*About this task:* Take every record and write it out again exactly, with no images included.

[Given data — start]

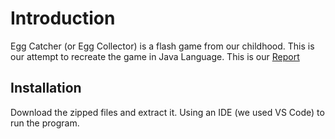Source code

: # Introduction
Egg Catcher (or Egg Collector) is a flash game from our childhood. This is our attempt to recreate the game in Java Language.
This is our [Report](https://docs.google.com/document/d/1NgObnO3re-Yv0jmpHD-aCfbSaZegI5XiI9ia0w-7Kf0/edit?usp=sharing)
## Installation
Download the zipped files and extract it. Using an IDE (we used VS Code) to run the program.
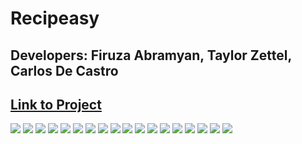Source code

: # Recipeasy
## Developers: Firuza Abramyan, Taylor Zettel, Carlos De Castro

## [Link to Project](https://recipeasy.co/)
![](client/src/images/readme/page1.png)
![](client/src/images/readme/page2.png)
![](client/src/images/readme/page3.png)
![](client/src/images/readme/page4.png)
![](client/src/images/readme/page5.png)
![](client/src/images/readme/page6.png)
![](client/src/images/readme/page7.png)
![](client/src/images/readme/page8.png)
![](client/src/images/readme/page9.png)
![](client/src/images/readme/page10.png)
![](client/src/images/readme/page11.png)
![](client/src/images/readme/page12.png)
![](client/src/images/readme/page13.png)
![](client/src/images/readme/page14.png)
![](client/src/images/readme/page15.png)
![](client/src/images/readme/page16.png)
![](client/src/images/readme/page17.png)
![](client/src/images/readme/page18.png)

[Given data — finish]

*Reply to the exercise:*
Source code

: # Introduction
Egg Catcher (or Egg Collector) is a flash game from our childhood. This is our attempt to recreate the game in Java Language.
This is our [Report](https://docs.google.com/document/d/1NgObnO3re-Yv0jmpHD-aCfbSaZegI5XiI9ia0w-7Kf0/edit?usp=sharing)
## Installation
Download the zipped files and extract it. Using an IDE (we used VS Code) to run the program.
Source code

: # Recipeasy
## Developers: Firuza Abramyan, Taylor Zettel, Carlos De Castro

## [Link to Project](https://recipeasy.co/)
![](client/src/images/readme/page1.png)
![](client/src/images/readme/page2.png)
![](client/src/images/readme/page3.png)
![](client/src/images/readme/page4.png)
![](client/src/images/readme/page5.png)
![](client/src/images/readme/page6.png)
![](client/src/images/readme/page7.png)
![](client/src/images/readme/page8.png)
![](client/src/images/readme/page9.png)
![](client/src/images/readme/page10.png)
![](client/src/images/readme/page11.png)
![](client/src/images/readme/page12.png)
![](client/src/images/readme/page13.png)
![](client/src/images/readme/page14.png)
![](client/src/images/readme/page15.png)
![](client/src/images/readme/page16.png)
![](client/src/images/readme/page17.png)
![](client/src/images/readme/page18.png)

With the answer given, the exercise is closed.